● BRIEF:
Each line from the top of the listing down to and including the line with "- **[jetpackFly.js](scripts/jetpackFly.js)**: Last" must be duplicated exactly; pictures are to be skipped.

● AVAILABLE RECORDS:
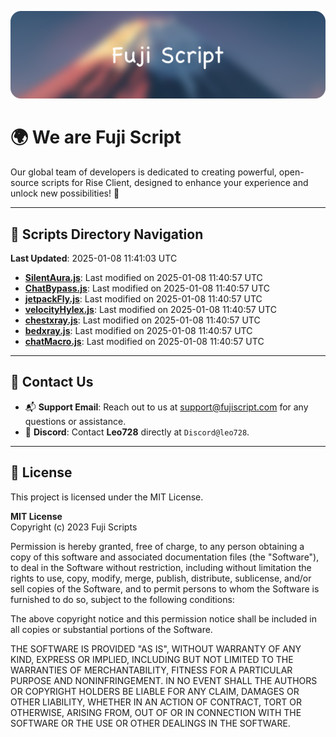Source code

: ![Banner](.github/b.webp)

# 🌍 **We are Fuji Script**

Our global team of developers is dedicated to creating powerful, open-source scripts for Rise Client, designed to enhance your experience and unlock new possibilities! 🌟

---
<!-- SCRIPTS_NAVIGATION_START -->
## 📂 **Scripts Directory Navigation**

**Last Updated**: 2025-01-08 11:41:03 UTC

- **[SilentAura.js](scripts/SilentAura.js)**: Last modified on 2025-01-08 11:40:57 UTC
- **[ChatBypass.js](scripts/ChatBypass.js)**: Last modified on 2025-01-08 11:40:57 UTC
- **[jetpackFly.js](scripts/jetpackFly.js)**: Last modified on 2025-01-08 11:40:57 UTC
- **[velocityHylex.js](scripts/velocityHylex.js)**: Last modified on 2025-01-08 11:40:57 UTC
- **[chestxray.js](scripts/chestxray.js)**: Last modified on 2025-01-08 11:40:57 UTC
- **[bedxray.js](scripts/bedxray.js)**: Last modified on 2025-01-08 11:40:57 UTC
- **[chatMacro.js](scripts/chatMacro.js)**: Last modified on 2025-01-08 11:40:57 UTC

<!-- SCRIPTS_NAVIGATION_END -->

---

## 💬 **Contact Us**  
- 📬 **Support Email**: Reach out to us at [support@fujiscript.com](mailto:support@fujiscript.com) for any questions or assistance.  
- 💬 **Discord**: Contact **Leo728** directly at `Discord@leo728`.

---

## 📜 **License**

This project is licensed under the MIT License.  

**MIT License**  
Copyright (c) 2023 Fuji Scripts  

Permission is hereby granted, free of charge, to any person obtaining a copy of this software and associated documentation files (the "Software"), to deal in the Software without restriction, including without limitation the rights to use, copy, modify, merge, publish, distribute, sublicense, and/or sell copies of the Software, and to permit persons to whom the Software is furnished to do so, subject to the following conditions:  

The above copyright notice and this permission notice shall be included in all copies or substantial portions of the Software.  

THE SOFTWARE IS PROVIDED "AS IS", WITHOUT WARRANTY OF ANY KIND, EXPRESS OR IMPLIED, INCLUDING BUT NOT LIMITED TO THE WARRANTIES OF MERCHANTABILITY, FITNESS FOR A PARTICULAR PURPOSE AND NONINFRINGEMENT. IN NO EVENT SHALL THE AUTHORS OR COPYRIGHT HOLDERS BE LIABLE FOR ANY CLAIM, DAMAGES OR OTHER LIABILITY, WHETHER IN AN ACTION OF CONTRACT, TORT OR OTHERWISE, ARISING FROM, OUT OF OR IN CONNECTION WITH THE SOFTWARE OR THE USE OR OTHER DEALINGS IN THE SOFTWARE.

● WRITTEN RESPONSE:
Source code

: ![Banner](.github/b.webp)

# 🌍 **We are Fuji Script**

Our global team of developers is dedicated to creating powerful, open-source scripts for Rise Client, designed to enhance your experience and unlock new possibilities! 🌟

---
<!-- SCRIPTS_NAVIGATION_START -->
## 📂 **Scripts Directory Navigation**

**Last Updated**: 2025-01-08 11:41:03 UTC

- **[SilentAura.js](scripts/SilentAura.js)**: Last modified on 2025-01-08 11:40:57 UTC
- **[ChatBypass.js](scripts/ChatBypass.js)**: Last modified on 2025-01-08 11:40:57 UTC
- **[jetpackFly.js](scripts/jetpackFly.js)**: Last modified on 2025-01-08 11:40:57 UTC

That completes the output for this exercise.